O sucesso e a contínua abertura do mercado propiciado pela regulação vêm atraindo o interesse de outros setores da economia e gerando o fenômeno da “fintechzação”, que é a oferta de produtos e serviços financeiros por empresas não-tradicionais do setor. Nesse contexto, o Brasil está bem posicionado para ser um “celeiro” de inovações para o mundo, dado que (1) somos um mercado gigantesco, (2) com inúmeros desafios a serem enfrentados e (3) temos um regulador competente com uma agenda pró-mercado (intervindo para abrir espaço para o setor privado, evitando ao máximo ocupar os espaços criados pelas novas regulações).
Varejistas, distribuidores e sistemas de gestão financeira, dentre outras empresas, percebem esse movimento como uma oportunidade para diversificação de serviços e aumento da rentabilidade na própria base de clientes. Nessa tendência, que é chamada de embedded finance (ou “finanças embarcadas”), os produtos financeiros são ofertados nos canais e nas cadeias de valores já constituídos. Nesse contexto, o desafio é inovar no produto financeiro ofertado para que seja percebido como um passo natural da experiência já existente.
Em paralelo, mesmo as próprias fintechs, que conquistaram seu espaço em uma direta oposição aos conglomerados financeiros, precisam entregar uma proposta de valor completa para continuar crescendo de forma competitiva e rentável. Essa oferta inclui contas, cartões de crédito e de débito, meios de pagamentos, investimentos e até softwares de gestão financeira para controle de caixa e planejamento. São produtos que requerem expertises diversas para que o desenvolvimento seja feito inteiramente “in-house”.
Para suprir a demanda de fintechs e de empresas tradicionais que buscam embedded finance, surge a tendência invisível à maior parte dos consumidores: as empresas de infraestrutura.
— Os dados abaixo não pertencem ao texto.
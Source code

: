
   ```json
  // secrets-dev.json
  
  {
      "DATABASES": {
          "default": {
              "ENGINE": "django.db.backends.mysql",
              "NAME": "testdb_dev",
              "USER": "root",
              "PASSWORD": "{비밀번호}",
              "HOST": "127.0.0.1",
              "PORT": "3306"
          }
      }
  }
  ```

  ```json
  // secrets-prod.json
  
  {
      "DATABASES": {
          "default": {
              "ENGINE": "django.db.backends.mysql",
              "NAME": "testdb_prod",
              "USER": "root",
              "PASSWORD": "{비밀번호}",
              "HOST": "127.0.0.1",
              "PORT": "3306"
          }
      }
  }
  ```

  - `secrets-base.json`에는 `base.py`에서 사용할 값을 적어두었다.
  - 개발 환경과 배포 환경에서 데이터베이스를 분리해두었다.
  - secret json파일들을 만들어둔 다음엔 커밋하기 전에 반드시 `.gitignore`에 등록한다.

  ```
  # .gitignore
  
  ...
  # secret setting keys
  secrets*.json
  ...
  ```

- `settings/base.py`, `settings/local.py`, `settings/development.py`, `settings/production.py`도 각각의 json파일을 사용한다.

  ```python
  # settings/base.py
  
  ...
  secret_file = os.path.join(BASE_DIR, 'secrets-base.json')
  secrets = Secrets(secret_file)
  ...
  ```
Estamos falando de players com tecnologias cada vez mais sofisticadas que fornecem: (1) o uso de licenças financeiras para distribuição desses produtos, (2) a tecnologia de APIs para que as ofertas se adequem ao contexto do canal para viabilizar seu sucesso e reduzir o atrito ao usuário final, (3) a gestão de risco em escala para assegurar a rentabilidade das operações e (4) a oportunidade de capturar as oportunidades na fronteira da inovação regulatória com acelerado “time-to-market”.
Por exemplo, hoje, é cada vez mais corriqueiro às pequenas e médias empresas o consumo de oferta de contas digitais integradas aos sistemas de gestão financeira, resolvendo antigos problemas de conciliação e gerando aumento de produtividade para todos os envolvidos. As empresas de sistemas de gestão financeira fazem parcerias com infraestruturas que oferecem contas transacionais e integram o produto aos seus sites e aplicativos.
Outro exemplo é a oferta de antecipação de recebíveis de cartões de crédito com a garantia de recebíveis no contexto do planejamento financeiro. No momento em que o diretor ou o gerente financeiro examina as necessidades de caixa do seu negócio, ele consegue fazer a contratação de um produto que libera recursos para ele no curto prazo, viabilizado pelo uso de uma solução de infraestrutura que o ajuda a analisar de forma automática o risco dos recebíveis.
Em resumo, com a tsunami do embedded finance, o vácuo de mercado ocupado por empresas de infraestrutura e o pioneirismo da abertura regulatória a nível internacional, veremos companhias sólidas sendo exportadas do Brasil para todos os países do mundo. O relacionamento com os serviços financeiros será contextual e fragmentado e ocorrerá em diversas cadeias de valores, de forma que as empresas de infraestrutura, junto aos seus clientes, precisarão inovar continuamente, tanto em produtos quanto em serviços. Essa inovação e sua subsequente exportação será a grande marca na próxima geração de fintechs e demandará um playbook essencialmente diferente da primeira edição.